On 50 Years of Hip-Hop

There’s an excellent article in today’s NYTimes on hip-hop at 50. “Hip-hop kids didn’t know a national struggle for civil rights as more than lore or part of a lesson plan. They had experienced personal strife — the struggle for food, shelter, safety, stability, jobs and respect. How many of these artists came of age in or adjacent to public housing and the criminal-justice system? Plight was in the art.
 
Hip-hop represents a break with the past because it exploded out of something that broke: this country’s promise to its Black citizens. And unlike aspects of jazz and Motown, this new music wouldn’t be arguing for its resplendence, worthiness and incomparable ingenuity. Salves, appeasement, subtlety, civility, love — those evidently didn’t work because here we are.
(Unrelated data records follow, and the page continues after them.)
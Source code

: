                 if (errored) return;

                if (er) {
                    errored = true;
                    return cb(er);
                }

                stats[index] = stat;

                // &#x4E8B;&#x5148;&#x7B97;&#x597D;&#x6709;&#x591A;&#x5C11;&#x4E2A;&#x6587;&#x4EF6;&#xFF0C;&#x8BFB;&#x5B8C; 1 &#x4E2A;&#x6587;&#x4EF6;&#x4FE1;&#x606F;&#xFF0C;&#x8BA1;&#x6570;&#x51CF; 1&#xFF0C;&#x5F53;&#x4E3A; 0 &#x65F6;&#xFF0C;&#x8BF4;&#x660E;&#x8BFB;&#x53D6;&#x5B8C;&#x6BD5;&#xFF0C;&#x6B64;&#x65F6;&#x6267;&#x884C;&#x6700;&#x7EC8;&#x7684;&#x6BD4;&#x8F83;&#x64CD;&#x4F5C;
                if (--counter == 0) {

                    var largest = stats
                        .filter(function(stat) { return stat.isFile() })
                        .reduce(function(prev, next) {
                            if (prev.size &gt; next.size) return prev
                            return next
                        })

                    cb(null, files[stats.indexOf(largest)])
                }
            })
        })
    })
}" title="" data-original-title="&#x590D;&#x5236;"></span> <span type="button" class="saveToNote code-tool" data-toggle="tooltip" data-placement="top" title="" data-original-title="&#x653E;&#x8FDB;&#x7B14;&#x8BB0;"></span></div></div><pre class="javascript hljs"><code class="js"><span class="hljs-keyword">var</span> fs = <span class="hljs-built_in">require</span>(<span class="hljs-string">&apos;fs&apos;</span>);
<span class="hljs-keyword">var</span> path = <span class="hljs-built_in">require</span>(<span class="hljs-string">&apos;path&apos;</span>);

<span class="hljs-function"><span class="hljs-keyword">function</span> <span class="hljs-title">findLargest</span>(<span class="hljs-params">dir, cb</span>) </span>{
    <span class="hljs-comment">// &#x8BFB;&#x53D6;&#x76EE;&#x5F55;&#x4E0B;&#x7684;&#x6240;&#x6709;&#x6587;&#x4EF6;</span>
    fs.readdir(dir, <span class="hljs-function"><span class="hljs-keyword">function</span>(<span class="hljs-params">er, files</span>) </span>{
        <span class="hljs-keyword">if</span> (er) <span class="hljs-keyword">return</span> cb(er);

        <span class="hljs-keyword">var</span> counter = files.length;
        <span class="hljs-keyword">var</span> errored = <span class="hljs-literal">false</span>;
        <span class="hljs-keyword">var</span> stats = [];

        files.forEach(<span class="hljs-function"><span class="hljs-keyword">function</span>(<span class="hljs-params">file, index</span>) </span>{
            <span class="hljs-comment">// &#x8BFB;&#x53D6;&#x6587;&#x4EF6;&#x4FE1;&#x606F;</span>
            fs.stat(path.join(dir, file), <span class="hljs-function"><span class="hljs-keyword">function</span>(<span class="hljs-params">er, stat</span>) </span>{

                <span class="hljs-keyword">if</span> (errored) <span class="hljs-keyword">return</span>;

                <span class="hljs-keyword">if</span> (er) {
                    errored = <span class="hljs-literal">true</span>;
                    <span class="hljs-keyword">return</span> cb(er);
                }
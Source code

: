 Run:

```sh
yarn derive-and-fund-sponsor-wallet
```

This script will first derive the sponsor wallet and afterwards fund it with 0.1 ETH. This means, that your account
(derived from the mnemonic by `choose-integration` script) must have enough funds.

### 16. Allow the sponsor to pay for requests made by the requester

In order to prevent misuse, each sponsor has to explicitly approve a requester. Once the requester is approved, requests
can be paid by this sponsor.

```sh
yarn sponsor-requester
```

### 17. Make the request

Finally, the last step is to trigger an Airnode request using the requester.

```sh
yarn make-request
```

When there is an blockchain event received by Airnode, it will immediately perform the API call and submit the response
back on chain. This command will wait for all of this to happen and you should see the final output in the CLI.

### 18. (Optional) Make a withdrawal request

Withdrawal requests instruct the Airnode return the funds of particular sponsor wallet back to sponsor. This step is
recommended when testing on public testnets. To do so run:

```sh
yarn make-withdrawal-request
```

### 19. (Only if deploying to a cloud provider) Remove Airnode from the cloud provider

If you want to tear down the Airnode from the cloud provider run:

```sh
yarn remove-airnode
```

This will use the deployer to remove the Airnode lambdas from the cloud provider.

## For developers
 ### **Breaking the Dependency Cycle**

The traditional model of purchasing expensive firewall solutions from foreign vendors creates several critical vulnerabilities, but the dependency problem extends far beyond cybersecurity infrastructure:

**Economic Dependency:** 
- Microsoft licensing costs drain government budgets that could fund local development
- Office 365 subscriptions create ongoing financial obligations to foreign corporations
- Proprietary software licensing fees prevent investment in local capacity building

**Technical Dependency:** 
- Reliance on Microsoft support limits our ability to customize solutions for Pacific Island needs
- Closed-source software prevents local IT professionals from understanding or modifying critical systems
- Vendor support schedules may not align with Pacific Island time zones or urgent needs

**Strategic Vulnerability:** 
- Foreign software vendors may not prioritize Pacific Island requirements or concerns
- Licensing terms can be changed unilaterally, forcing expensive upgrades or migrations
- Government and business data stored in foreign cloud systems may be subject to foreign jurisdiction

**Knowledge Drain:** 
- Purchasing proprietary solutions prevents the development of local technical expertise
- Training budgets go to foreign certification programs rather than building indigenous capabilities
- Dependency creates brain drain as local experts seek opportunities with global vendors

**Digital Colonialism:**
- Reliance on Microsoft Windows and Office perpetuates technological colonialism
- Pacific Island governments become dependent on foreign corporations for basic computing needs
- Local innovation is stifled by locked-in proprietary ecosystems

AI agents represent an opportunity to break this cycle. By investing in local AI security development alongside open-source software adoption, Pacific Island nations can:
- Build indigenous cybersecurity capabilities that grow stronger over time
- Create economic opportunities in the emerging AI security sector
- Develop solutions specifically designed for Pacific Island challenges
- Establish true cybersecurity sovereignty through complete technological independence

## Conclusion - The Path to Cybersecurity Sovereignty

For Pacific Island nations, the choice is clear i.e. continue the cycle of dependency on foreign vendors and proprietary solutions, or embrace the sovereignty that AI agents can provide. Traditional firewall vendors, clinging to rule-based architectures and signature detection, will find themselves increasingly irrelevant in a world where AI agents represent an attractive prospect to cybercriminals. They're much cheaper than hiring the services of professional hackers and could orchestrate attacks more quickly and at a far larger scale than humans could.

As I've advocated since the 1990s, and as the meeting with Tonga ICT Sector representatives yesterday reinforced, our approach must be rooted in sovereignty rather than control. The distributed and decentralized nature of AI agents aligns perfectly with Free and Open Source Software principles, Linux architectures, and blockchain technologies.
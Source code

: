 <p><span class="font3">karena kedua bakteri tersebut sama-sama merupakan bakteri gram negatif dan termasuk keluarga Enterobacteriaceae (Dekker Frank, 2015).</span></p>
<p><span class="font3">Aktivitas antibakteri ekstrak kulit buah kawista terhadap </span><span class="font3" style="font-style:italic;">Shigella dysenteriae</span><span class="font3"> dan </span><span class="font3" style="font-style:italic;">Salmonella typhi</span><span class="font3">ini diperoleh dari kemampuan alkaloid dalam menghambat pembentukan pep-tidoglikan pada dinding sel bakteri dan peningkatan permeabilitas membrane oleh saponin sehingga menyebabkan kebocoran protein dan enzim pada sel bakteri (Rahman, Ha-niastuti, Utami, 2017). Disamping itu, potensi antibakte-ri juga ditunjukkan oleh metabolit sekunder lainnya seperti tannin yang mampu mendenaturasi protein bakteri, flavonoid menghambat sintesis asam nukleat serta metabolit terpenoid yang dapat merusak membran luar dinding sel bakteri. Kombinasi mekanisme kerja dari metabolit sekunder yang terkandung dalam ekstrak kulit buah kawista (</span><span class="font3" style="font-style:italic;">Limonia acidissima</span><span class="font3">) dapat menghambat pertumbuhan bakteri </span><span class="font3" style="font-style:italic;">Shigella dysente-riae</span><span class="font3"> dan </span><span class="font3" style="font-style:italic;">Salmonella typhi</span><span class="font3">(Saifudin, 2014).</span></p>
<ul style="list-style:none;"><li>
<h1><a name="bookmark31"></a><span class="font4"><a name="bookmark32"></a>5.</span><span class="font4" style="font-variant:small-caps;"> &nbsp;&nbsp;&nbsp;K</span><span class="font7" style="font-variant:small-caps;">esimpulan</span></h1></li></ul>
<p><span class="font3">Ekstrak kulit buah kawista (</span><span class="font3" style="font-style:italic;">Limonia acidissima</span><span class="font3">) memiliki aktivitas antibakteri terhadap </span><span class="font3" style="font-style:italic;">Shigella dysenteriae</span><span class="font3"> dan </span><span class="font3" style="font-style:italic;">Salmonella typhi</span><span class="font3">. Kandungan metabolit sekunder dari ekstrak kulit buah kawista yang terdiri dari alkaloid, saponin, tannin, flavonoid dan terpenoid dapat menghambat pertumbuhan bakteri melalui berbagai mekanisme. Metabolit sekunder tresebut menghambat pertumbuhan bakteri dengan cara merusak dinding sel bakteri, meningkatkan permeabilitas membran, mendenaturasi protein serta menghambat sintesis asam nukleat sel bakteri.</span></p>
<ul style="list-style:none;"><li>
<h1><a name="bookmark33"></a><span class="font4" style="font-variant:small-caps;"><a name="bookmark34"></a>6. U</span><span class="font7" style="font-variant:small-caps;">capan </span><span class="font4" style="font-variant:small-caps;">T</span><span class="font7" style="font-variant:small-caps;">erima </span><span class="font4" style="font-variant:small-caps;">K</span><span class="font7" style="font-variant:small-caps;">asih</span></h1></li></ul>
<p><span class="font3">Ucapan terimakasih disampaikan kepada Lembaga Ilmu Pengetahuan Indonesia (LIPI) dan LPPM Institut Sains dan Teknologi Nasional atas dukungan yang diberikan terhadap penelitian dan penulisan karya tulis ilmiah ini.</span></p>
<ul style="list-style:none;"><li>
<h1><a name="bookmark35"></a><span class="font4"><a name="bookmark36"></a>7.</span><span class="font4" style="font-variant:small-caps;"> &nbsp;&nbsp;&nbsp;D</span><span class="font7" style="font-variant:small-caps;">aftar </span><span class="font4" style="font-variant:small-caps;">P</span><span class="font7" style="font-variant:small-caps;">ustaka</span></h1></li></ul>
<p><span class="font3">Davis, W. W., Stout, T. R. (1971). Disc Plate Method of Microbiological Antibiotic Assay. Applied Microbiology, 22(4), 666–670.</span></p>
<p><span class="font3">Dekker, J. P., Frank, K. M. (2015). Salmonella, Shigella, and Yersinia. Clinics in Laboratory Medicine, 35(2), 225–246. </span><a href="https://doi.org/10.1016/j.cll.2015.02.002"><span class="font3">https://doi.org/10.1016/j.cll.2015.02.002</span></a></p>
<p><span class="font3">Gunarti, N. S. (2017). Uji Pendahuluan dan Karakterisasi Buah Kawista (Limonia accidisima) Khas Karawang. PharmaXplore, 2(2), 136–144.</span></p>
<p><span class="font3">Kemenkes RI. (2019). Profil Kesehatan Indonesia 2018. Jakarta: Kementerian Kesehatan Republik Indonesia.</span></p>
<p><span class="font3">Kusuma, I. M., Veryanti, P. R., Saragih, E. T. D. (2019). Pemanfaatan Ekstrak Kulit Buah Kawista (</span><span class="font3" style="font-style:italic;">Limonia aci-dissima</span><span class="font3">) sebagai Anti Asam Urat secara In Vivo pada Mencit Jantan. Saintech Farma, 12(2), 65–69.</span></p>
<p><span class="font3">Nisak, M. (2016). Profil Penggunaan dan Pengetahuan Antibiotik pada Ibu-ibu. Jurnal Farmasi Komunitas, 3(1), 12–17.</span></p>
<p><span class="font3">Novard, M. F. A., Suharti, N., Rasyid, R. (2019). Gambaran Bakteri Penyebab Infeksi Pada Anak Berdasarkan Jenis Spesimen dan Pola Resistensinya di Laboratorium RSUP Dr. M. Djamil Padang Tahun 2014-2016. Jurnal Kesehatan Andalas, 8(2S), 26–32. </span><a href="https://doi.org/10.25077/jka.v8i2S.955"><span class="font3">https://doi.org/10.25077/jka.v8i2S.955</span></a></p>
Bring the noise.”
 
To director and sound designer David M. Jenkins, TWILIGHT: Los Angeles, 1992, can’t exist in theatrical space without a soundtrack heavily steeped in hip-hop: Public Enemy, NWA, Ice-T, and Kam exist alongside other disenchanted artists of that moment like Rage Against the Machine, Infectious Grooves, and the Dead Kennedys. Even though Jenkins was making the transfer from high school in Jacksonville to college in Tampa during the uprisings, these songs and artists were very much part of his youth.